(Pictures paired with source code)

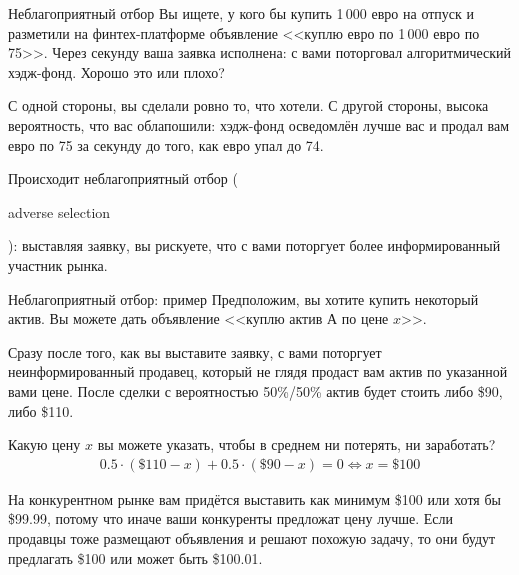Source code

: \documentclass{beamer}
\newcommand{\en}[1]{\begin{otherlanguage}{english}#1\end{otherlanguage}}
\begin{document}
\begin{frame}{Неблагоприятный отбор}
\justify
Вы ищете, у кого бы купить 1\,000 евро на отпуск и разметили на финтех-платформе
объявление <<куплю евро по 1\,000 евро по 75>>. Через секунду ваша заявка 
исполнена: с вами поторговал алгоритмический хэдж-фонд. Хорошо это или плохо?

\justify
С одной стороны, вы сделали ровно то, что хотели. С другой стороны, высока 
вероятность, что вас облапошили: хэдж-фонд осведомлён лучше вас и продал вам
евро по 75 за секунду до того, как евро упал до 74.

\justify
Происходит \alert{неблагоприятный отбор} (\en{adverse selection}): выставляя 
заявку, вы рискуете, что с вами поторгует более информированный участник рынка.
\end{frame}



\begin{frame}{Неблагоприятный отбор: пример}
\justify
Предположим, вы хотите купить некоторый актив. Вы можете дать объявление 
<<куплю актив А по цене $x$>>.

\justify
Сразу после того, как вы выставите заявку, с вами поторгует неинформированный 
продавец, который не глядя продаст вам актив по указанной вами цене. После 
сделки с вероятностью 50\%/50\% актив будет стоить либо \$90, либо \$110.

\justify
Какую цену $x$ вы можете указать, чтобы в среднем ни потерять, ни заработать?
\begin{align*}
0.5\cdot(\$110 - x) + 0.5\cdot(\$90 - x) = 0 \Leftrightarrow x = \$100
\end{align*}

\justify
На конкурентном рынке вам придётся выставить как минимум \$100 или хотя бы  
\$99.99, потому что иначе ваши конкуренты предложат цену лучше. Если продавцы 
тоже размещают объявления и решают похожую задачу, то они будут предлагать \$100 
или может быть \$100.01.
\end{frame}
\end{document}
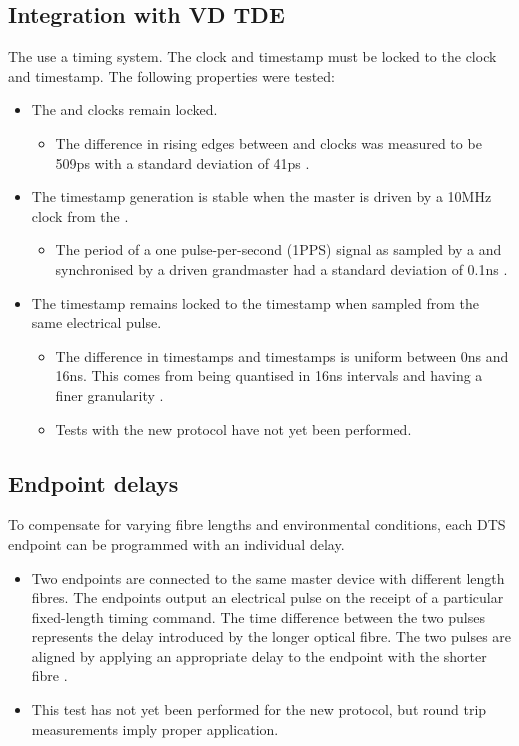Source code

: \documentclass{dune}
\begin{document}
\subsection{Integration with VD TDE}
The   use a  timing system.
The  clock and timestamp must be locked to the  clock and timestamp.
The following properties were tested:
\begin{itemize}
  \item The  and  clocks remain locked.
  \begin{itemize}
    \item The difference in rising edges between  and  clocks was measured to be 509ps with a standard deviation of 41ps \cite{wr}.
  \end{itemize}
  \item The  timestamp generation is stable when the  master is driven by a 10MHz clock from the .
  \begin{itemize}
    \item The period of a one pulse-per-second (1PPS) signal as sampled by a   and synchronised by a  driven  grandmaster had a standard deviation of 0.1ns \cite{wr}.
  \end{itemize}
  \item The  timestamp remains locked to the  timestamp when sampled from the same electrical pulse.
  \begin{itemize}
    \item The difference in  timestamps and  timestamps is uniform between 0ns and 16ns. This comes from  being quantised in 16ns intervals and  having a finer granularity \cite{wr}.
    \item Tests with the new protocol have not yet been performed.
  \end{itemize}
\end{itemize}

\subsection{Endpoint delays}
To compensate for varying fibre lengths and environmental conditions, each DTS endpoint can be programmed with an individual delay.
\begin{itemize}
  \item Two endpoints are connected to the same master device with different length fibres.
  The endpoints output an electrical pulse on the receipt of a particular fixed-length timing command.
  The time difference between the two pulses represents the delay introduced by the longer optical fibre.
  The two pulses are aligned by applying an appropriate delay to the endpoint with the shorter fibre \cite{delays}.
  \item This test has not yet been performed for the new protocol, but round trip measurements imply proper application.
\end{itemize}
\end{document}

- **TASK STATEMENT**: Set down again, word for word, the stretch of records from the line with "yet been performed." to the line with "The time difference", both of those lines included.

- **ANSWER SPACE**:
    \item Tests with the new protocol have not yet been performed.
  \end{itemize}
\end{itemize}

\subsection{Endpoint delays}
To compensate for varying fibre lengths and environmental conditions, each DTS endpoint can be programmed with an individual delay.
\begin{itemize}
  \item Two endpoints are connected to the same master device with different length fibres.
  The endpoints output an electrical pulse on the receipt of a particular fixed-length timing command.
  The time difference between the two pulses represents the delay introduced by the longer optical fibre.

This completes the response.